= Arthur Fox (nightclub owner) =

British producer and nightclub owner (1907-1970)

Arthur Fox (1907–1970) was a strip show producer and nightclub owner.

== Early life ==
Fox was the youngest of seven children: two of whom did not survive into adulthood. He won a governor's bursary to the Manchester Grammar School, and later studied for the College of Preceptors but ended up becoming Manchester's King of Glamour and Strip.

== Career ==
Before the war ended, Fox was producing revues, variety bills and plays. He had contracts with Marty Wilde, Wee Willie Harris and Terry Dene and he toured the entire country with a colourful stage version of the BBC's Six Five special.

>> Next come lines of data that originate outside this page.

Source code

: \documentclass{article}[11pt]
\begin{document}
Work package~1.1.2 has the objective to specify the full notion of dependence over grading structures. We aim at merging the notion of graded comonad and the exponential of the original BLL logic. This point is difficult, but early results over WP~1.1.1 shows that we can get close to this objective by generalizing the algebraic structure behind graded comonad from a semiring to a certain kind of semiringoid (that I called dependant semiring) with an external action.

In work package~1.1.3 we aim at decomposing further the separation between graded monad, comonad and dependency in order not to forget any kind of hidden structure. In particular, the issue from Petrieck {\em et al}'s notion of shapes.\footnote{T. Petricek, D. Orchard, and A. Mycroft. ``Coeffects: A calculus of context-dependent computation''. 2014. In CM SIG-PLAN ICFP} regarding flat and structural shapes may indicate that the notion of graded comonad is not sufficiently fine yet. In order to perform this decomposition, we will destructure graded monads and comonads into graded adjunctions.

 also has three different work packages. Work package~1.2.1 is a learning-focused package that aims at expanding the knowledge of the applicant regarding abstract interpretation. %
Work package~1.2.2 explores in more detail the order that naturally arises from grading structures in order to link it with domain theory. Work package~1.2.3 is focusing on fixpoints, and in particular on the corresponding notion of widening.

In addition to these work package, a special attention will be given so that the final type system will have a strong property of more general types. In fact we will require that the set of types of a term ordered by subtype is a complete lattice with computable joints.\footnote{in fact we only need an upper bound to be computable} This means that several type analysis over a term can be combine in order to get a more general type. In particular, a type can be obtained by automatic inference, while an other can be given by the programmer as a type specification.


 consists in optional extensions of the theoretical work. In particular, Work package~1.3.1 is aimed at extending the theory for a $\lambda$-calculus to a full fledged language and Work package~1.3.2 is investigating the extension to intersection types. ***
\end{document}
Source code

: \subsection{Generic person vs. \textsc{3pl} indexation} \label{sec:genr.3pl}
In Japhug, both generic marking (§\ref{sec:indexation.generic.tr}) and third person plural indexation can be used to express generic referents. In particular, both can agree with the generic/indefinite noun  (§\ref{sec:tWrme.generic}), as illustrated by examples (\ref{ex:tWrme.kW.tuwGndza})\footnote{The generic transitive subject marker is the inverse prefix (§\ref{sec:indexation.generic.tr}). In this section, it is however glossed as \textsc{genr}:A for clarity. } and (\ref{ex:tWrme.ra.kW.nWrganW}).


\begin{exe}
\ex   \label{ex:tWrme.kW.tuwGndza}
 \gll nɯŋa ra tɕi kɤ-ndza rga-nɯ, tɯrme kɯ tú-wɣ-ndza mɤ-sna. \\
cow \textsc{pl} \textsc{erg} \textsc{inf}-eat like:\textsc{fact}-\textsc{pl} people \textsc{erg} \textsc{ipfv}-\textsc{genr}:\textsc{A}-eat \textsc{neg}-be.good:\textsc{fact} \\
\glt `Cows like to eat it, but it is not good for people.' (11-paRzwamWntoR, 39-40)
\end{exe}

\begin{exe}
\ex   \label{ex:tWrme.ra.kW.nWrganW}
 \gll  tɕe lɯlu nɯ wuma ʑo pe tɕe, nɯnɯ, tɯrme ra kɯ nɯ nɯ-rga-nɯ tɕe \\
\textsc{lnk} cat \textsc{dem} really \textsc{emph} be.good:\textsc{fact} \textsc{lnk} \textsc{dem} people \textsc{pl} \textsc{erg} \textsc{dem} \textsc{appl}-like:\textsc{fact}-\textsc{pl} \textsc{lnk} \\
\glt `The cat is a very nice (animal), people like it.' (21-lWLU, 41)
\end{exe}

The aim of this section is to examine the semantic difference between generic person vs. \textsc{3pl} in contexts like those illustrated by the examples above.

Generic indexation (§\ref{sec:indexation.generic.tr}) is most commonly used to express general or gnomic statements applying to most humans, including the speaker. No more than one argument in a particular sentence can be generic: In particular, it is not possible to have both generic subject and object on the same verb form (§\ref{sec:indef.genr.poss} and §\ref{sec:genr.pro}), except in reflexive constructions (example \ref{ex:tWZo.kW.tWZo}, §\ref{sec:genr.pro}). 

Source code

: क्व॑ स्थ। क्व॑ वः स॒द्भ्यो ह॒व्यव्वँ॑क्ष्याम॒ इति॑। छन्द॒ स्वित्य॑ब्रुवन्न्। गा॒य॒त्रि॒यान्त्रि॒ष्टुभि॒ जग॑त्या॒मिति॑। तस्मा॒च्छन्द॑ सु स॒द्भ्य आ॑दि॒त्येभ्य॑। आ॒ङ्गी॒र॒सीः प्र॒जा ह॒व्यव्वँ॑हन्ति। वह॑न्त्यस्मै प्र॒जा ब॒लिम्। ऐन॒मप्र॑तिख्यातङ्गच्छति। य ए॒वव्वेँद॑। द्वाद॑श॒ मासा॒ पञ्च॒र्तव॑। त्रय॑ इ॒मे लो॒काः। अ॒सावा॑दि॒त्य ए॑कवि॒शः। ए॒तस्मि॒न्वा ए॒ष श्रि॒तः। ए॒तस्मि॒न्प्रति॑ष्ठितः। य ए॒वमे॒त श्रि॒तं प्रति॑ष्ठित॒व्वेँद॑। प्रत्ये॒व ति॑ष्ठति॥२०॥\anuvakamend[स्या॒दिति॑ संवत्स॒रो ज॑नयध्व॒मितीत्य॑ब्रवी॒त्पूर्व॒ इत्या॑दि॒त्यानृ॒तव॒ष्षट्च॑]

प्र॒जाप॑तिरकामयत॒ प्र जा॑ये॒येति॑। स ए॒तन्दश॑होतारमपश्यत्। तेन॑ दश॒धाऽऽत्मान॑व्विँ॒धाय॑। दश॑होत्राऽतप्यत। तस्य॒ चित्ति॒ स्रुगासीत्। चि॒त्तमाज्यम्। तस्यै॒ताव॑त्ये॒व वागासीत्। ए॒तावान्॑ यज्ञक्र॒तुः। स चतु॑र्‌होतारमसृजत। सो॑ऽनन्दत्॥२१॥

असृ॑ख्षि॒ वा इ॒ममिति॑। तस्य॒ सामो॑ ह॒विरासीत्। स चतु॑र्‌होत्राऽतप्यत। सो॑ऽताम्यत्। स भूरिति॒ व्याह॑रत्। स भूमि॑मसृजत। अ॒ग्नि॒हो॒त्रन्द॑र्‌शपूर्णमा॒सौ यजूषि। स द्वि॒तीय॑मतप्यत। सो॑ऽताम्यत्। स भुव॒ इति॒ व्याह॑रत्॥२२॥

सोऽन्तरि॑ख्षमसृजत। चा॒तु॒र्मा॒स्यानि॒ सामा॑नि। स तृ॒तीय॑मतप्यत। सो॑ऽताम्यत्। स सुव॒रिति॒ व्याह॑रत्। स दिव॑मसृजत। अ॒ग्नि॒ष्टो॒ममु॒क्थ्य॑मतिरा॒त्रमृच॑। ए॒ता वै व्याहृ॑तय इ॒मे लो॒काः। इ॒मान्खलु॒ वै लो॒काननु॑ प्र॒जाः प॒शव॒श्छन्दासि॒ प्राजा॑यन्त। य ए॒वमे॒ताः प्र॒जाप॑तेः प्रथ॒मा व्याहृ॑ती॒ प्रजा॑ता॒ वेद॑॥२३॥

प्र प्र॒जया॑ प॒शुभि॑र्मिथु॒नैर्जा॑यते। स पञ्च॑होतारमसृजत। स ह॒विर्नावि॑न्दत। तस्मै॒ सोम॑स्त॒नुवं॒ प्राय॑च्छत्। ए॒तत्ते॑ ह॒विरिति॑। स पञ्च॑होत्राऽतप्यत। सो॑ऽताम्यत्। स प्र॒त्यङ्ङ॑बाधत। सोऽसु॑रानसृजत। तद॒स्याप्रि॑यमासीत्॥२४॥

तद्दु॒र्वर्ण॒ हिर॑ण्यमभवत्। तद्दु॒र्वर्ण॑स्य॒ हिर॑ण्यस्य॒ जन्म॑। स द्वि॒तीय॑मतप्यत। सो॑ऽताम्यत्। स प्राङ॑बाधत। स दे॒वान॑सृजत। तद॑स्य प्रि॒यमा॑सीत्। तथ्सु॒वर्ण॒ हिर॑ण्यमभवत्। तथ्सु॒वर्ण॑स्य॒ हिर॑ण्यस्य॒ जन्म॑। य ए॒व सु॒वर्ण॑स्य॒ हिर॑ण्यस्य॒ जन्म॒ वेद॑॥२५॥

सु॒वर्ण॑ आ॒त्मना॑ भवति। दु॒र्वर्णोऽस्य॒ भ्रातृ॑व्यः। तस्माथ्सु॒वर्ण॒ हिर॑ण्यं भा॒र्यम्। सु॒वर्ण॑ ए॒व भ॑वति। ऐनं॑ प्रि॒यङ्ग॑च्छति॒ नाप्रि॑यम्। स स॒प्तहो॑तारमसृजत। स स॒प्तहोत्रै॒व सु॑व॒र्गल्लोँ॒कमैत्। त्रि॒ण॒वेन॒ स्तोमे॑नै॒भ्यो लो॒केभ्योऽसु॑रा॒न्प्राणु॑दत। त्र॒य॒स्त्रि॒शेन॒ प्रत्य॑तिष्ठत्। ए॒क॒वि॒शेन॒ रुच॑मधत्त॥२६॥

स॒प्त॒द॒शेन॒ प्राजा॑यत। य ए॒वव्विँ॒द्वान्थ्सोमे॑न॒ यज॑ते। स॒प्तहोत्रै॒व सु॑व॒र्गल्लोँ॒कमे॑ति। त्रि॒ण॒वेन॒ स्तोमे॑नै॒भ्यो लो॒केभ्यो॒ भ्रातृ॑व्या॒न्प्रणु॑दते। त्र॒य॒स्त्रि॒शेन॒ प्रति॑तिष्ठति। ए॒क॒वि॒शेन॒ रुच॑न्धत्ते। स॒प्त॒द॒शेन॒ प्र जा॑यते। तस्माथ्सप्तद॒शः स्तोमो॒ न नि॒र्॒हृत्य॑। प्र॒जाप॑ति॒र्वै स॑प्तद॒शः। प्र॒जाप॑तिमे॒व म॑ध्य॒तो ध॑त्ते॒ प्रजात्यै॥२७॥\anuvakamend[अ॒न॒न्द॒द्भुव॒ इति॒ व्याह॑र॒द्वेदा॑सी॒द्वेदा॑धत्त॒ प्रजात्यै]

By 1947, he was touring striptease shows across England. Shows such as Striptease Spectacular with Fraulein Von Manuela and Striptease Peep-show with Pauline Penny. In March 1959 he opened his own Revue Bar in George Street, Manchester. The club was known for its international talent, including American burlesque acts such as April March, The First Lady of Burlesque, Ricki Covette, The World's Tallest Glamazon, and Virginia “Ding Dong” Bell. He also ran the Glamour Cinema Club, which was next door to his George Street Revuebar.

His autobiography came out in 1962. It was published under two different titles: Striptease with the Lid Off and Striptease Business: the latter with four extra accompanying images. The publishing company Empso Ltd has the same business address as the Revue Bar. Striptease with the Lid Off was serialised in Manchester's Evening Chronicle, with the first instalment appearing on 19 July 1962.

In 1963, Fox stood for Parliament in the Colne Valley by-election as an independent candidate. He used two of his striptease stars in his campaign before the Home Office banned the tactic. He polled 266 votes and lost his deposit.

== Personal life==
Fox married his secretary, Madelaine, on 1 June 1940. She died in a collision involving a six-ton lorry in 1954.